(Beginning of Data records)

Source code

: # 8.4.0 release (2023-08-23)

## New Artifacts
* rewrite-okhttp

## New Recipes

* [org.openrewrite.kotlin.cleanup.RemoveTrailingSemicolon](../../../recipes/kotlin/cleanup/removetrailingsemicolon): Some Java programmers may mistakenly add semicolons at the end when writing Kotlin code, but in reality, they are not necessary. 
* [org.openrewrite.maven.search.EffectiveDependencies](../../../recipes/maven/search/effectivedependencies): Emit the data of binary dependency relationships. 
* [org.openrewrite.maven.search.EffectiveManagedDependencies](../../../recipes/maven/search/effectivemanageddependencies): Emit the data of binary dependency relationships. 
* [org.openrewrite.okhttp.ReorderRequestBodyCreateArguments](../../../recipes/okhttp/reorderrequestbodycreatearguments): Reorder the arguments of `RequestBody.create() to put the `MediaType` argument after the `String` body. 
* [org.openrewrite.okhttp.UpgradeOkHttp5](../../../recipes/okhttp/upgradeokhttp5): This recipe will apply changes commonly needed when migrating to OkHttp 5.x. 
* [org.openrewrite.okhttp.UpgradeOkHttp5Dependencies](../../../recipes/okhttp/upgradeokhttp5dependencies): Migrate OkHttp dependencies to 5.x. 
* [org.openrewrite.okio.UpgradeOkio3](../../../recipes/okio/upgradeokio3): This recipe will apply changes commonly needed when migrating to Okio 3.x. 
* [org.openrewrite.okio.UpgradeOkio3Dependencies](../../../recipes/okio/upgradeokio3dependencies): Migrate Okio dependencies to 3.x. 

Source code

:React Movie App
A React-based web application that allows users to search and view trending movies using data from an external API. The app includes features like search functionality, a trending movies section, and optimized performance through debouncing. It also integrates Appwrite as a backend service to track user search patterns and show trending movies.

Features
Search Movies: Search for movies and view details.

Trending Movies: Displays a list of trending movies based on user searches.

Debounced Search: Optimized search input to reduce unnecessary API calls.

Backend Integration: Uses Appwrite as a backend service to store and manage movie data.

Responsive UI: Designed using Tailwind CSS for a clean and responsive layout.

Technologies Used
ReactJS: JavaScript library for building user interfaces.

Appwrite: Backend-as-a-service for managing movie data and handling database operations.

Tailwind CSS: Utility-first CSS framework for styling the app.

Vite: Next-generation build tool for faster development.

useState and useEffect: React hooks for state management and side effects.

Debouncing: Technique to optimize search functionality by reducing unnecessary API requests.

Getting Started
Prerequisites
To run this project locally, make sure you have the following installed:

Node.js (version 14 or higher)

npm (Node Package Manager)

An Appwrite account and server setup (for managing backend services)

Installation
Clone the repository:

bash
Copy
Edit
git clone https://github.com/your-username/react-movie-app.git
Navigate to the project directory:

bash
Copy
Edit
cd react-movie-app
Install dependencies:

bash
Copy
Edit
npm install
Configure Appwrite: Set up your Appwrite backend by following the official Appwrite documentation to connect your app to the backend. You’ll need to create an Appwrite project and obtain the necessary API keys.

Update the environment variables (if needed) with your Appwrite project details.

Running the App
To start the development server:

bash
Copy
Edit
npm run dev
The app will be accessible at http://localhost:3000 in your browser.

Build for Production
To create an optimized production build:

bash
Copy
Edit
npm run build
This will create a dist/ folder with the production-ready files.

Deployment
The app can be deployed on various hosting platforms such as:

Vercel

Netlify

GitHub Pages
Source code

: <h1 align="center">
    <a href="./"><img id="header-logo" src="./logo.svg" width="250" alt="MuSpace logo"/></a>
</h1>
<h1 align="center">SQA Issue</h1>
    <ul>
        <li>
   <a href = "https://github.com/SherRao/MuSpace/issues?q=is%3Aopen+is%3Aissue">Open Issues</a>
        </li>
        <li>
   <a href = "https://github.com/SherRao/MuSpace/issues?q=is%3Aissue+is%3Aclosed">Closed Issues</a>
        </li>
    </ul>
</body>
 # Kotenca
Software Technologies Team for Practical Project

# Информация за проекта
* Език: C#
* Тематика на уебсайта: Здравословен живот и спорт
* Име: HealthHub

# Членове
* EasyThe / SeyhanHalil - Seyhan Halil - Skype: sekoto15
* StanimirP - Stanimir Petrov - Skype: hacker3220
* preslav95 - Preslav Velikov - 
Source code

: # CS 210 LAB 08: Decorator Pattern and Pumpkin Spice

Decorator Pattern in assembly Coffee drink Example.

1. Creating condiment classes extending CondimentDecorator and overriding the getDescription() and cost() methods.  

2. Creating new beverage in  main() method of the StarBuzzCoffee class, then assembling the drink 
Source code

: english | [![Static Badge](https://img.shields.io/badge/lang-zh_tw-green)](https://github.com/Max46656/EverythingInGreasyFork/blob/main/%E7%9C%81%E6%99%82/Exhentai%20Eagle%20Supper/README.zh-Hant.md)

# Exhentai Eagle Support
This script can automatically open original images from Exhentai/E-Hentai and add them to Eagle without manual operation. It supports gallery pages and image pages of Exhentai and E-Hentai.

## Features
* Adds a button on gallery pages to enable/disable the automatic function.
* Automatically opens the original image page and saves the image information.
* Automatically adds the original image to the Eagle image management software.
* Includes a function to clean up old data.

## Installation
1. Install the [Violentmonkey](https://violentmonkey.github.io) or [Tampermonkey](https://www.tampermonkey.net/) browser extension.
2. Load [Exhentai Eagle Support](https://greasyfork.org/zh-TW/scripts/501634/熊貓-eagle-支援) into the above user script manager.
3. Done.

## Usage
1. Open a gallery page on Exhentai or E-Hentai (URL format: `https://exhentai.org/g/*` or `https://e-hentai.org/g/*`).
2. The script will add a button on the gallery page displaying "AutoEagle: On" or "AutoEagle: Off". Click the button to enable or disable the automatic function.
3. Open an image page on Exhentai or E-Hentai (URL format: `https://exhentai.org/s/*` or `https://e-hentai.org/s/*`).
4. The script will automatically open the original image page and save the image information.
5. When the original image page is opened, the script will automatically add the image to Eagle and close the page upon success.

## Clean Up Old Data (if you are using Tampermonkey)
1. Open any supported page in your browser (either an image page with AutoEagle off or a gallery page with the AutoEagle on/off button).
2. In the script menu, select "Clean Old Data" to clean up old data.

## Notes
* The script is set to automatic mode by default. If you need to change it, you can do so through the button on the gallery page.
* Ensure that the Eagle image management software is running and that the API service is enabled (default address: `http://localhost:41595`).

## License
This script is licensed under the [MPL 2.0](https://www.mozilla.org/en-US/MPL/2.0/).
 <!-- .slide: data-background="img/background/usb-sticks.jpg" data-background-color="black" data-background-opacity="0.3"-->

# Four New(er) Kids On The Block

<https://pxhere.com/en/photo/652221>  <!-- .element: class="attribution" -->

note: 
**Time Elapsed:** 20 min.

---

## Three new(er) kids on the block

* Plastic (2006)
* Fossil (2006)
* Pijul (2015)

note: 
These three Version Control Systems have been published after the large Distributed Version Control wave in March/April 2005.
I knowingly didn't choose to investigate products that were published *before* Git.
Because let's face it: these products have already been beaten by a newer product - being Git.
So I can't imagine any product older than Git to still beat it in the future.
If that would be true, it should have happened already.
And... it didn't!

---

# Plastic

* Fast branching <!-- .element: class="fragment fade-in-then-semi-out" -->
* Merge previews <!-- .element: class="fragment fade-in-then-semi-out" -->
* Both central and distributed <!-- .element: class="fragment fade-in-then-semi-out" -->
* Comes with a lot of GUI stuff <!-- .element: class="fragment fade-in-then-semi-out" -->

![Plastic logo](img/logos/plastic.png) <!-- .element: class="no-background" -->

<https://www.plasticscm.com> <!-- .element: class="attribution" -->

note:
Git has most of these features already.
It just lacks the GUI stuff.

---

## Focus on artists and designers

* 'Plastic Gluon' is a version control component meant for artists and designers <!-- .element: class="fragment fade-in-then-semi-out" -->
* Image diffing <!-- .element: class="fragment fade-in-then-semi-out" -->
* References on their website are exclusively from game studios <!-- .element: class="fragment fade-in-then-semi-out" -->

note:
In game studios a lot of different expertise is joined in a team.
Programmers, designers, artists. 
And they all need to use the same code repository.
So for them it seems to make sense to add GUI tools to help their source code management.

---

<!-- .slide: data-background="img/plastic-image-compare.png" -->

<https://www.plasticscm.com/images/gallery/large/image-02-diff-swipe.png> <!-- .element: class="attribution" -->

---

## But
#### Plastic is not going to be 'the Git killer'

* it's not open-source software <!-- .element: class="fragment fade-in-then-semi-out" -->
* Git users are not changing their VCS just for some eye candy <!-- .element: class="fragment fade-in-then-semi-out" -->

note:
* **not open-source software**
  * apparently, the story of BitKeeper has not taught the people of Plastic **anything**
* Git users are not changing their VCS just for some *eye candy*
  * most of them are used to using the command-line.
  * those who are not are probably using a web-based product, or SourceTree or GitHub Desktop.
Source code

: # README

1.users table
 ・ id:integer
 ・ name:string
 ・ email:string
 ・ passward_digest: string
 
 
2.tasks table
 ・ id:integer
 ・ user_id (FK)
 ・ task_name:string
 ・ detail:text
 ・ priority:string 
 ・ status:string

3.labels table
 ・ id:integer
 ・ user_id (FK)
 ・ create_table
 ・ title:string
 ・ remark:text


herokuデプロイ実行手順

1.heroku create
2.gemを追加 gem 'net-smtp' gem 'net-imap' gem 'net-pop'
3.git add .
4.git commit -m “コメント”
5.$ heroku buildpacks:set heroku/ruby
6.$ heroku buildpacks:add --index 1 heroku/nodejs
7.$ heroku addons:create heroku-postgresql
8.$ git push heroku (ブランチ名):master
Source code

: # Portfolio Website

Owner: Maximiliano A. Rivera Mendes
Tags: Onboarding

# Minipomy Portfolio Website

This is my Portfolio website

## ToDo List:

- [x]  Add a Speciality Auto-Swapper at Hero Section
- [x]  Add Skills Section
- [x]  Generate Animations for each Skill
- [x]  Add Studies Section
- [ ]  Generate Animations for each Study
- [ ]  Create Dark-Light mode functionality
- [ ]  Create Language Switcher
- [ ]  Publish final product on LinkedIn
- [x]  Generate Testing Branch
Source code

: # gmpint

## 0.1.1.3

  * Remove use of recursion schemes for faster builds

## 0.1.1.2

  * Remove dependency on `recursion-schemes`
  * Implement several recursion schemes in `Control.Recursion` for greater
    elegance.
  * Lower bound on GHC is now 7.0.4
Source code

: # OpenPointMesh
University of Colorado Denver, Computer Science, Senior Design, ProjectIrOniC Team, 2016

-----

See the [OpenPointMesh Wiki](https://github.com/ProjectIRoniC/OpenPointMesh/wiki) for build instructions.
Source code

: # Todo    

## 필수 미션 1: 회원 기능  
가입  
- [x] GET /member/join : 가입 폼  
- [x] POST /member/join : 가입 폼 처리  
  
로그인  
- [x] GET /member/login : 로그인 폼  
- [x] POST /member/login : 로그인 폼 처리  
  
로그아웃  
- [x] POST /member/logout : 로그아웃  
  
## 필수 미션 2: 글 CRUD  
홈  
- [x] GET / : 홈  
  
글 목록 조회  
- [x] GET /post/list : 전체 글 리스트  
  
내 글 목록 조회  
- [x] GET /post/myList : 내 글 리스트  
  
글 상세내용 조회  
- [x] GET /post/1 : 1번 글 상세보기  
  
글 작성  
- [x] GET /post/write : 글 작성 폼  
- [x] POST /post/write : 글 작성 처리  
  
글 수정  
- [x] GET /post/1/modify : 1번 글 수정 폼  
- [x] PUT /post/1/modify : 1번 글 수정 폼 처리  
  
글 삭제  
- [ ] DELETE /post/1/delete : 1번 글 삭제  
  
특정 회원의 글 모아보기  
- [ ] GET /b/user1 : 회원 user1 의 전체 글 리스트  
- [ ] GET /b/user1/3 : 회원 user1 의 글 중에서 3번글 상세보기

(End of Data records)

Exercise prompt: Would you print, exactly as written, every line above from the one holding "it's not open-source" through the one holding "some *eye candy*", with both included and no other lines?

Exercise answer:
* it's not open-source software <!-- .element: class="fragment fade-in-then-semi-out" -->
* Git users are not changing their VCS just for some eye candy <!-- .element: class="fragment fade-in-then-semi-out" -->

note:
* **not open-source software**
  * apparently, the story of BitKeeper has not taught the people of Plastic **anything**
* Git users are not changing their VCS just for some *eye candy*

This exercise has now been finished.